Por se passar em ambientes completamente inóspitos, os combates de Mutant Year Zero: Road to Eden acabam por sempre acontecer em locais interessantes. Sejam eles barcos encalhados, pátios de ferro-velhos com carros jogados por todos os lados, casas semi destruídas, todos podem e vão ser estraçalhados realizando homicídios generalizados. Mas tudo em prol da sobrevivência.

Imagem de Mutant
A Arca. Acho que não foi assim que Noé planejou…

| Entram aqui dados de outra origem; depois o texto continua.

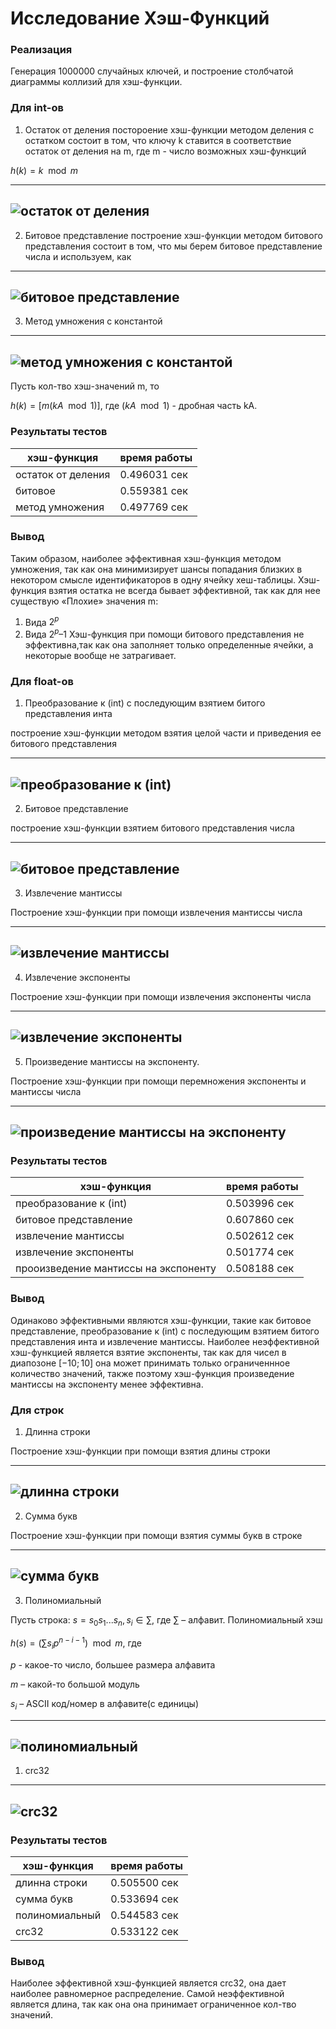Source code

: # Исследование Хэш-Функций

### Реализация 
Генерация 1000000 случайных ключей, и построение столбчатой диаграммы коллизий для хэш-функции.

### Для int-ов 
1. Остаток от деления
постороение хэш-функции методом деления с остатком состоит в том, что ключу k ставится в соответствие остаток от деления на m,
где m - число возможных хэш-функций

$h(k) = k \mod m$

---
   ![остаток от деления](./int/result/division.png)
---

2. Битовое представление
построение хэш-функции методом битового представления состоит в том, что мы берем битовое представление числа и используем,
как 
---
   ![битовое представление](./int/result/bit.png)
---

3. Метод умножения с константой
---
   ![метод умножения с константой](./int/result/multi.png)
---

Пусть кол-тво хэш-значений m, то 

$h(k) = [m(kA \mod 1)]$, где $(kA \mod 1)$ - дробная часть kA.

### Результаты тестов

| хэш-функция        | время работы   | 
| ------------------ | -------------- | 
| остаток от деления |  0.496031 сек  | 
| битовое            |  0.559381 сек  |  
| метод умножения    |  0.497769 сек  |  

### Вывод
Таким образом, наиболее эффективная хэш-функция методом умножения, так как она минимизирует шансы попадания близких в
некотором смысле идентификаторов в одну ячейку
хеш-таблицы. Хэш-функция взятия остатка не всегда бывает эффективной, так как для нее существую 
«Плохие» значения m:
1. Вида $2^p$
2. Вида $2^p – 1$
Хэш-функция при помощи битового представления не эффективна,так как она заполняет только определенные ячейки, а некоторые вообще не затрагивает.

### Для float-ов

1. Преобразование к (int) c последующим взятием битого представления инта
   
построение хэш-функции методом взятия целой части и приведения ее битового представления

---
   ![преобразование к (int)](./float/result/to_int.png)
---

2. Битовое представление

построение хэш-функции взятием битового представления числа 

---
   ![битовое представление](./float/result/bits.png)
---

3. Извлечение мантиссы

Построение хэш-функции при помощи извлечения мантиссы числа

---
   ![извлечение мантиссы](./float/result/mantissa.png)
---

4. Извлечение экспоненты

Построение хэш-функции при помощи извлечения экспоненты числа

---
   ![извлечение экспоненты](./float/result/exponent.png)
---

5. Произведение мантиссы на экспоненту. 

Построение хэш-функции при помощи перемножения экспоненты и мантиссы числа

---
   ![произведение мантиссы на экспоненту](./float/result/multi.png)
---

### Результаты тестов

| хэш-функция                          | время работы   | 
| ------------------------------------ | -------------- | 
| преобразование к (int)               |  0.503996 сек  | 
| битовое представление                |  0.607860 сек  |  
| извлечение мантиссы                  |  0.502612 сек  |  
| извлечение экспоненты                |  0.501774 сек  |  
| прооизведение мантиссы на экспоненту |  0.508188 сек  |  

### Вывод
Одинаково эффективными являются хэш-функции, такие как битовое представление, преобразование к (int) c последующим взятием битого представления инта и извлечение мантиссы. Наиболее неэффективной хэш-функцией является взятие экспоненты, так как для чисел в диапозоне $[-10; 10]$ она может принимать только ограниченнное количество значений, также поэтому хэш-функция произведение мантиссы на экспоненту менее эффективна.

### Для строк

1. Длинна строки

Построение хэш-функции при помощи взятия длины строки

---
   ![длинна строки](./line/result/line_len.png)
---

2. Сумма букв

Построение хэш-функции при помощи взятия суммы букв в строке

---
   ![сумма букв](./line/result/sum_letters.png)
---

3. Полиномиальный

Пусть строка: $s = s_0s_1 ...s_n, s_i ∈ \sum$, где $\sum$ – алфавит.
Полиномиальный хэш

$h(s) = (\sum s_i p^{n - i - 1}) \mod m$, где

$p$ - какое-то число, большее размера алфавита

$m$ – какой-то большой модуль

$s_i$ – ASCII код/номер в алфавите(с единицы)

---
   ![полиномиальный](./line/result/polinomial.png)
---

1. crc32
---
   ![crc32](./line/result/crc32.png)
---

### Результаты тестов

| хэш-функция    | время работы   | 
| ---------------| -------------- | 
| длинна строки  |  0.505500 сек  | 
| сумма букв     |  0.533694 сек  |  
| полиномиальный |  0.544583 сек  |  
| crc32          |  0.533122 сек  |  

### Вывод

Наиболее эффективной хэш-функцией является crc32, она дает наиболее равномерное распределение. Самой неэффективной является длина, так как она она принимает ограниченное кол-тво значений.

O local de refúgio desses sobreviventes é a Arca. Um prédio digno de qualquer distopia futurista, parecendo muito mais uma casa na árvore do que um edifício em si. A Arca abriga todo tipo de pessoa estranha, seja ela um humano convencional ou um mutante, digamos, diferente. Cada um dos NPCs tem uma história que aparece de pouco a pouco, transbordando carisma. Dá para ver vazando pelas bordas. É carisma DEMAIS.

Por falar em carisma, vamos falar das personalizações. A quantidade de loot diferente que se pode conseguir neste jogo chega ao ponto de ser desconcertante. Chapéus, armaduras, charutos, armas e pedaços delas, tudo quanto é coisa que se pode colocar, prender ou segurar em alguém, dá para se encontrar em Mutant Year Zero: Road to Eden. E, o que eu mais gosto (apesar de que já não é mais um diferencial, porém ainda gosto), é que todas estas alterações são visíveis nos personagens durante o gameplay. Então andar com seu patinho com uma viseira azul é absorto.

Agora falando em tecnicalidades. Como já havia dito anteriormente, os locais que você passa com seus personagens realmente parecem vivos, os animais se movem, fogem da barulheira que você faz. Assim como os sons do jogo que são muito realistas e bem trabalhados.

Imagem de Mutant
Cada pedacinho da arma pode ser customizada com os loots que se encontram pelo mundo.

E o toque especial está nas animações dos personagens. Atualmente está em voga a questão dos animais antropomorfizados de forma muito realista. Dux e Bormin estão assustadoramente realistas, inclusive com interação com a iluminação. Estão em um ponto que chega a ser estranho, quase desconfortável ficar olhando.

Por fim, Mutant Year Zero: Road to Eden é uma nova propriedade intelectual interessante, com personagens carismáticos, em um universo com possibilidades de ampliações. A jogabilidade, principalmente no que se refere ao combate poderia receber alguns polimentos, mas nada que faça o jogo deixar de ser interessante. A exploração nem sempre é divertida e pode soar um pouco cansativa, porém ainda é um diferencial. Enfim, Mutant Year Zero: Road to Eden é uma ótima adição em um gênero que tende a se sobrecarregar muito em breve.